= Problem =
Could you copy out all the lines in the material below where the word "commits" occurs?

★ ★ ★ ★ ★

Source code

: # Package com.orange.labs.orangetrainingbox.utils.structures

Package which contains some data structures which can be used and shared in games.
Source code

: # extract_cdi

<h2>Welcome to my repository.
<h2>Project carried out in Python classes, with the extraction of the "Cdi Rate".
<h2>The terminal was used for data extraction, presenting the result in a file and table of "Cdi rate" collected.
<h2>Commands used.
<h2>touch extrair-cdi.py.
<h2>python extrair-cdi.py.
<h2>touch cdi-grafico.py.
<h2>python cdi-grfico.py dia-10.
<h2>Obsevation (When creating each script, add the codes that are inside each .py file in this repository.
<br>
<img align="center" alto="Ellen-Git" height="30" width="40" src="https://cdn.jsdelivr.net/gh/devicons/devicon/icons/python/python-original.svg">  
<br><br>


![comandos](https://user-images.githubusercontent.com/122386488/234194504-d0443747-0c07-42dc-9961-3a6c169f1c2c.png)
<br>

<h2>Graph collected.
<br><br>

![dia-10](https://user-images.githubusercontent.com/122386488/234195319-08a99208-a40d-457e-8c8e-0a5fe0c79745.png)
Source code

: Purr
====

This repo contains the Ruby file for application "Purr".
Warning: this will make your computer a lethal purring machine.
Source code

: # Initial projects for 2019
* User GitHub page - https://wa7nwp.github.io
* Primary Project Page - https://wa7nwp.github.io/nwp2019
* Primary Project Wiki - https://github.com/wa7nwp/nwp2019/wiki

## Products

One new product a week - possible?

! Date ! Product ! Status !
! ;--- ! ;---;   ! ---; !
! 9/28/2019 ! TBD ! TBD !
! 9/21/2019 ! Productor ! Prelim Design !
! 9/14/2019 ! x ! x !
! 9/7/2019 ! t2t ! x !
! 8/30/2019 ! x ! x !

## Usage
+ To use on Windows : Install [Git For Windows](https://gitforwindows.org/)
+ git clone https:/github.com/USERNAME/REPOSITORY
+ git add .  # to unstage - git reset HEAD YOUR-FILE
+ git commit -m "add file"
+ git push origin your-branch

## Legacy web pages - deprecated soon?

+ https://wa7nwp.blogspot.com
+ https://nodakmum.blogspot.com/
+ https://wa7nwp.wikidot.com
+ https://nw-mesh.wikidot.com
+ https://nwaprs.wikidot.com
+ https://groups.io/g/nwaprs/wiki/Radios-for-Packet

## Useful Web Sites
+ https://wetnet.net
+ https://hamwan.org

★ ★ ★ ★ ★

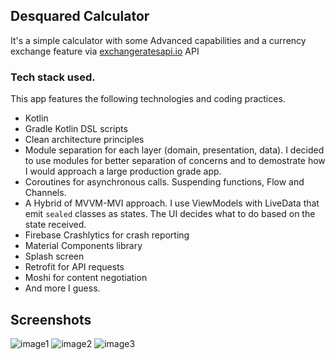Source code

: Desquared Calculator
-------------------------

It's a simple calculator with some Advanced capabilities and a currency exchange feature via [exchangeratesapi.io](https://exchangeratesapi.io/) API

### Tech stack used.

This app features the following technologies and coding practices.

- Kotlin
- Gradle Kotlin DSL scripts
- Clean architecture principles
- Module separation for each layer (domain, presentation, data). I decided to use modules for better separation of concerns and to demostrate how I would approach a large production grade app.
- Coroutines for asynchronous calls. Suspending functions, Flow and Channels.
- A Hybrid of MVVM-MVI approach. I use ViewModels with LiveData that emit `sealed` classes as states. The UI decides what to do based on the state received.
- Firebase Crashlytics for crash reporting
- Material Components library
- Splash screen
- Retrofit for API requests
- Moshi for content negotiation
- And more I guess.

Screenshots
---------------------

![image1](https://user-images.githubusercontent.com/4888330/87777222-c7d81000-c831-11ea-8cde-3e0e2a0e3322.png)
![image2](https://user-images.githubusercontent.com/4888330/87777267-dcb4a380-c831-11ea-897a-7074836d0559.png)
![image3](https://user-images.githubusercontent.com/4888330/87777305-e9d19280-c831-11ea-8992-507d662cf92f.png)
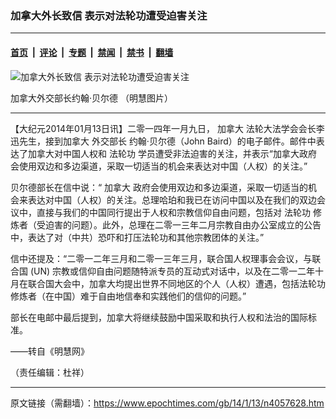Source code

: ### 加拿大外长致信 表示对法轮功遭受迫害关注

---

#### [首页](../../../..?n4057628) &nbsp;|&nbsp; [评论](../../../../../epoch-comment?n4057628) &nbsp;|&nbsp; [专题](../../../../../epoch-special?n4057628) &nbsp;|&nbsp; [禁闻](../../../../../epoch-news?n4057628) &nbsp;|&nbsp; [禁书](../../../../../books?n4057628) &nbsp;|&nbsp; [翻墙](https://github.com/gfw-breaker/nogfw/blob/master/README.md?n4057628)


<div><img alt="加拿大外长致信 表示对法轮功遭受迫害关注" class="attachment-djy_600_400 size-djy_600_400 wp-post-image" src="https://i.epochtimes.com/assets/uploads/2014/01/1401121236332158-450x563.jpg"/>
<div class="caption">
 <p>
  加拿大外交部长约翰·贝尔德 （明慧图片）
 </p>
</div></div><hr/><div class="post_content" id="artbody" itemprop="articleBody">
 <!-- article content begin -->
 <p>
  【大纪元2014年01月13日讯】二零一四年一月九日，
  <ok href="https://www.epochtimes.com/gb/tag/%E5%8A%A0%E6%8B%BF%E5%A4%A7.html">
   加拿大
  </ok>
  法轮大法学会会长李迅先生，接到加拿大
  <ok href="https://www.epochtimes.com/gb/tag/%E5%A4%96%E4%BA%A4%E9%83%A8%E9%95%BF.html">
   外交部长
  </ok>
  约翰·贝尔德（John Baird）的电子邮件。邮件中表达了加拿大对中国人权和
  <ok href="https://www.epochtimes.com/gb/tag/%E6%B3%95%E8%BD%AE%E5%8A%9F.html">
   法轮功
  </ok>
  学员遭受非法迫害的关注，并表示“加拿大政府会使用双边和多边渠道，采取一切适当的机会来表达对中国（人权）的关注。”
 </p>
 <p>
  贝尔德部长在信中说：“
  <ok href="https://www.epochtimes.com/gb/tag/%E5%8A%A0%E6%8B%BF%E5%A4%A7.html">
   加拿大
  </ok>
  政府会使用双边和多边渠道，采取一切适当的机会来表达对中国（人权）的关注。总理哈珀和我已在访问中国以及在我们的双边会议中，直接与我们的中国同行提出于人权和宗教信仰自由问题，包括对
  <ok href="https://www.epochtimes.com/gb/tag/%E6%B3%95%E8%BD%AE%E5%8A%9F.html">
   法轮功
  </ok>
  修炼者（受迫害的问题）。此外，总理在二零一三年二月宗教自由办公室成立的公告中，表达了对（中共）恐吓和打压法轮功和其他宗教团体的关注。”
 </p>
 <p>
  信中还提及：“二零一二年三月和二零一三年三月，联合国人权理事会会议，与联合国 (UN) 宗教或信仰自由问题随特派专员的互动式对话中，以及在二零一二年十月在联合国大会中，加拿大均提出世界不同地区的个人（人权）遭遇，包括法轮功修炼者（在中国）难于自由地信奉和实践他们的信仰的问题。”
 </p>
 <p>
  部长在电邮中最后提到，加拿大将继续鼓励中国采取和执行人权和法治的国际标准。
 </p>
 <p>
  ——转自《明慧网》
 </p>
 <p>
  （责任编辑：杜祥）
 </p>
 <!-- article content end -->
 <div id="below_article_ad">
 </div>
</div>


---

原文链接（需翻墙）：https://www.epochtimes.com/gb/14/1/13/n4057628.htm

★ ★ ★ ★ ★

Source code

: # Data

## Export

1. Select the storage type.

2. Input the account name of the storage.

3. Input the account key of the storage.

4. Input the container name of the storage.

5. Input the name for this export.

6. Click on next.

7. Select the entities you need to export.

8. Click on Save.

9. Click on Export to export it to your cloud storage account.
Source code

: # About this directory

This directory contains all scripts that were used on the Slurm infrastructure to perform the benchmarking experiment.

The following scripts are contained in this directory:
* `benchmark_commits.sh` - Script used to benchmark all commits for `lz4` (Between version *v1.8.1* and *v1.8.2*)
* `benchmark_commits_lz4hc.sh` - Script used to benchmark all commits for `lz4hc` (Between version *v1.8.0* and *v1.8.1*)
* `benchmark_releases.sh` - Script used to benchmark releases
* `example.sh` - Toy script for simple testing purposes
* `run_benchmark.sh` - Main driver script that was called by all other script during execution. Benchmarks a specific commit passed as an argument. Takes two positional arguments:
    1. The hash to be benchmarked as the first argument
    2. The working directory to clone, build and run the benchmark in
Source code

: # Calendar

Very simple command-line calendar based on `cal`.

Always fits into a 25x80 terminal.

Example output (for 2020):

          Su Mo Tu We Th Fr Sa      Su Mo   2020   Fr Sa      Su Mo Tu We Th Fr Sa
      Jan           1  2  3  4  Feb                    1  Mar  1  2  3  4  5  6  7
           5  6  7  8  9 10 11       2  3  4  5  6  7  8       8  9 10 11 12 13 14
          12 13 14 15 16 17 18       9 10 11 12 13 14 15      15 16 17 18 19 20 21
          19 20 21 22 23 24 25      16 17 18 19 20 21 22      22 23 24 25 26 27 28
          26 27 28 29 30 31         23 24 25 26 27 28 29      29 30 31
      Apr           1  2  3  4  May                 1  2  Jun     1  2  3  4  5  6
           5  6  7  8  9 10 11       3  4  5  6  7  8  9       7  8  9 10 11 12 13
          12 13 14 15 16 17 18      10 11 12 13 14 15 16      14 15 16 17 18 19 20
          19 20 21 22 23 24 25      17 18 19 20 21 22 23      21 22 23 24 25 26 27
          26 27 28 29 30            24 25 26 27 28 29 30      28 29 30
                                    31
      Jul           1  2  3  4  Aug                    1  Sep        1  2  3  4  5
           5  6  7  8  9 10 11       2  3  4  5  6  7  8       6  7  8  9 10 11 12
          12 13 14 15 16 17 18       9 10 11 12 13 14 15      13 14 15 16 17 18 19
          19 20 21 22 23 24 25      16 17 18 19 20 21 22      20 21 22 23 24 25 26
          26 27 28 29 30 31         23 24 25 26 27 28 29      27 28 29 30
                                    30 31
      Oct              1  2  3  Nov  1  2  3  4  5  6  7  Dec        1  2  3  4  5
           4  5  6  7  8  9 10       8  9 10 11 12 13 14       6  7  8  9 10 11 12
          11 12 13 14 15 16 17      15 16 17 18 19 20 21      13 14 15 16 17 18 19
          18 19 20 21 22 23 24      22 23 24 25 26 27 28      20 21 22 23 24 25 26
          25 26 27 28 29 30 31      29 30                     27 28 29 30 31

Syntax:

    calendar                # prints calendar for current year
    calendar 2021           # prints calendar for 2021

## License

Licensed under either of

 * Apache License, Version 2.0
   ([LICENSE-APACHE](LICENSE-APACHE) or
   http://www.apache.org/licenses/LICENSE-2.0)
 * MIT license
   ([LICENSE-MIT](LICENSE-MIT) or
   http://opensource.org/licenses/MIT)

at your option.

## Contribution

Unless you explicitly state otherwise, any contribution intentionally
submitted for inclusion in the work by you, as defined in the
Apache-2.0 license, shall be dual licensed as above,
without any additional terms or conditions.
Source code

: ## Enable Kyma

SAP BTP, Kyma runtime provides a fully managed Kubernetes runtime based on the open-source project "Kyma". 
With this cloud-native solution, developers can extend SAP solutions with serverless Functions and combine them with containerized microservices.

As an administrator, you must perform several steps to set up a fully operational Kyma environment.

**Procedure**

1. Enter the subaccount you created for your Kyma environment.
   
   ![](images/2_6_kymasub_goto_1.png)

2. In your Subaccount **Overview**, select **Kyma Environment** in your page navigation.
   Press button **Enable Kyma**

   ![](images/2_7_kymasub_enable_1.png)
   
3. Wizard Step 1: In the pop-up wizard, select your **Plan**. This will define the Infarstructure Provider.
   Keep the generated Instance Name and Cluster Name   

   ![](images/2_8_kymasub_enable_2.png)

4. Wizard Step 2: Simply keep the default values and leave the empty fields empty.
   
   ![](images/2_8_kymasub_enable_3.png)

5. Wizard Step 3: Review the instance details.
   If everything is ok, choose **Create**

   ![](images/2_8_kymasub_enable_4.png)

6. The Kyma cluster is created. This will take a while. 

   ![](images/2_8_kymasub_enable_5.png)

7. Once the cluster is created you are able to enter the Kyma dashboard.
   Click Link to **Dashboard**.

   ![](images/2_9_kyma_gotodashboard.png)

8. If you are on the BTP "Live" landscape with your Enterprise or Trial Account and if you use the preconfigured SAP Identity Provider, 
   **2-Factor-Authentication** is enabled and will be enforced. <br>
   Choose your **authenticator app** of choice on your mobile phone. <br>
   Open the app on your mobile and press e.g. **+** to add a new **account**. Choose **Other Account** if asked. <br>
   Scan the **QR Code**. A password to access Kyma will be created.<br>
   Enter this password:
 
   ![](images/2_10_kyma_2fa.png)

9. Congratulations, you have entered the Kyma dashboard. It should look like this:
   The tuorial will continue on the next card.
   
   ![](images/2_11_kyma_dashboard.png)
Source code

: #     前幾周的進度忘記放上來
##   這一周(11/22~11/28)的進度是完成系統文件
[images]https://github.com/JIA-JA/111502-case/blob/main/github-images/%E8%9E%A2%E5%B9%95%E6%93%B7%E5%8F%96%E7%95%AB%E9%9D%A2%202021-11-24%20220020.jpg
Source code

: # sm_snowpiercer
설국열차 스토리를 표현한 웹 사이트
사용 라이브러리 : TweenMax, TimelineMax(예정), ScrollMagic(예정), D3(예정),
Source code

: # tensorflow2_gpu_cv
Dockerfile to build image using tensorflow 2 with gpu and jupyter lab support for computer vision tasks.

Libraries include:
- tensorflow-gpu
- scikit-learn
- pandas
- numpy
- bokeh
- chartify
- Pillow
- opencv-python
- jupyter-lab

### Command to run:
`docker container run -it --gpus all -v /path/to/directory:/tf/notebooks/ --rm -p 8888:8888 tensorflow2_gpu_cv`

★ ★ ★ ★ ★

= Your solution =
* `benchmark_commits.sh` - Script used to benchmark all commits for `lz4` (Between version *v1.8.1* and *v1.8.2*)
* `benchmark_commits_lz4hc.sh` - Script used to benchmark all commits for `lz4hc` (Between version *v1.8.0* and *v1.8.1*)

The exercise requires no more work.